12/13/2023, 10:22 PM

Hello, I am trying to write a test flyte databricks workflow that I can run on the remote flyte cluster. I have enabled Databricks Agent on the cluster. I am following https://flyte.org/blog/flyte-1-10-monorepo-new-agents-eager-workflows-and-more#:~:text=databricks_instance%3Dos.[…]ron%5B%22DATABRICKS_HOST%22%5D%2C And I got error when doing: pyflyte run flyte_databricks.py wf Failed with Unknown Exception class ‘TypeError’ Reason: *__init__*() got an unexpected keyword argument ‘spark_conf’ *__init__*() got an unexpected keyword argument ‘spark_conf’ Could you provide me with a working example of using DatabricksAgent? I have pip installed the latest flytekit locally:

Copy code

pip list|grep flyte
flyteidl                        1.10.6
flytekit                        1.10.3b2
flytekitplugins-spark           1.10.3b2

tall-lock-23197

12/14/2023, 1:08 PM

it should work according to this: https://github.com/flyteorg/flytekit/blob/6cd0a60b801729cffcc9387cc477f2ea9a6d5142/plugins/flytekit-spark/flytekitplugins/spark/task.py#L45. @glamorous-carpet-83516 any idea why this might be failing?

glamorous-carpet-83516

12/14/2023, 7:24 PM

could you share the example you ran

glamorous-carpet-83516

12/14/2023, 7:25 PM

could you try the example in this PR description? https://github.com/flyteorg/flytekit/pull/1951

salmon-refrigerator-32115

12/14/2023, 7:29 PM

@glamorous-carpet-83516, I have trouble obtaining the AWS creds locally due to company changing the way we auth to AWS. Not until I resolve that, running locally is not possible.
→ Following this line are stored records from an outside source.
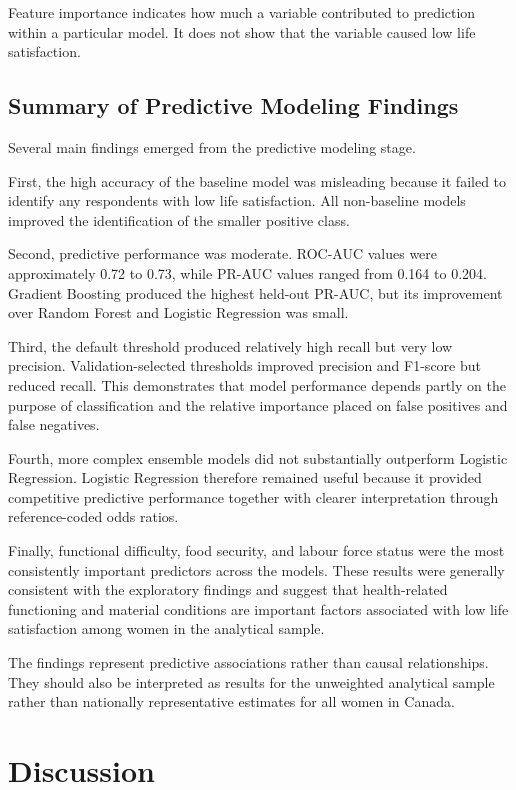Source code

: \documentclass[12pt]{article}
\begin{document}
Feature importance indicates how much a variable contributed to prediction within a particular model. It does not show that the variable caused low life satisfaction.

\subsection{Summary of Predictive Modeling Findings}

Several main findings emerged from the predictive modeling stage.

First, the high accuracy of the baseline model was misleading because it failed to identify any respondents with low life satisfaction. All non-baseline models improved the identification of the smaller positive class.

Second, predictive performance was moderate. ROC-AUC values were approximately 0.72 to 0.73, while PR-AUC values ranged from 0.164 to 0.204. Gradient Boosting produced the highest held-out PR-AUC, but its improvement over Random Forest and Logistic Regression was small.

Third, the default threshold produced relatively high recall but very low precision. Validation-selected thresholds improved precision and F1-score but reduced recall. This demonstrates that model performance depends partly on the purpose of classification and the relative importance placed on false positives and false negatives.

Fourth, more complex ensemble models did not substantially outperform Logistic Regression. Logistic Regression therefore remained useful because it provided competitive predictive performance together with clearer interpretation through reference-coded odds ratios.

Finally, functional difficulty, food security, and labour force status were the most consistently important predictors across the models. These results were generally consistent with the exploratory findings and suggest that health-related functioning and material conditions are important factors associated with low life satisfaction among women in the analytical sample.

The findings represent predictive associations rather than causal relationships. They should also be interpreted as results for the unweighted analytical sample rather than nationally representative estimates for all women in Canada.

\section{Discussion}
\end{document}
Besides do you have sample code for databricks.py?

glamorous-carpet-83516

12/14/2023, 7:32 PM

i see, but you can register that workflow to flyte cluster, and run it

salmon-refrigerator-32115

12/14/2023, 7:52 PM

@glamorous-carpet-83516, could you share the link to the databricks.py code?

salmon-refrigerator-32115

12/14/2023, 7:53 PM

I would like to get the databricksagent task config right.

glamorous-carpet-83516

12/14/2023, 7:53 PM

Copy code

import datetime
import os
import random
from operator import add

from click.testing import CliRunner

import flytekit
from flytekit import Resources, Secret, task, workflow, ImageSpec
from flytekit.clis.sdk_in_container import pyflyte
from flytekitplugins.spark import Databricks

SECRET_GROUP = "token-info"
SECRET_NAME = "token_secret"

image = ImageSpec(base_image="pingsutw/databricks:v4", registry="pingsutw")

@task(
    task_config=Databricks(
        # this configuration is applied to the spark cluster
        spark_conf={
            "spark.driver.memory": "600M",
            "spark.executor.memory": "600M",
            "spark.executor.cores": "1",
            "spark.executor.instances": "1",
            "spark.driver.cores": "1",
        },
        executor_path="/databricks/python3/bin/python",
        applications_path="dbfs:///FileStore/tables/entrypoint.py",
        databricks_conf={
            "run_name": "flytekit databricks plugin example",
            "new_cluster": {
                "spark_version": "13.3.x-scala2.12",
                "node_type_id": "m6i.large",  # TODO: test m6i.large, i3.xlarge
                "num_workers": 3,
                "aws_attributes": {
                    "availability": "ON_DEMAND",
                    "instance_profile_arn": "arn:aws:iam::xxxxxx:instance-profile/databricks-agent",
                    "ebs_volume_type": "GENERAL_PURPOSE_SSD",
                    "ebs_volume_count": 1,
                    "ebs_volume_size": 100,
                },
            },
            "timeout_seconds": 3600,
            "max_retries": 1,
        },
        databricks_instance="xxxxxxx.cloud.databricks.com",
    ),
    limits=Resources(mem="2000M"),
    # container_image=image,
    container_image="pingsutw/databricks:v7"
)
def hello_spark(partitions: int) -> float:
    print("Starting Spark with Partitions: {}".format(partitions))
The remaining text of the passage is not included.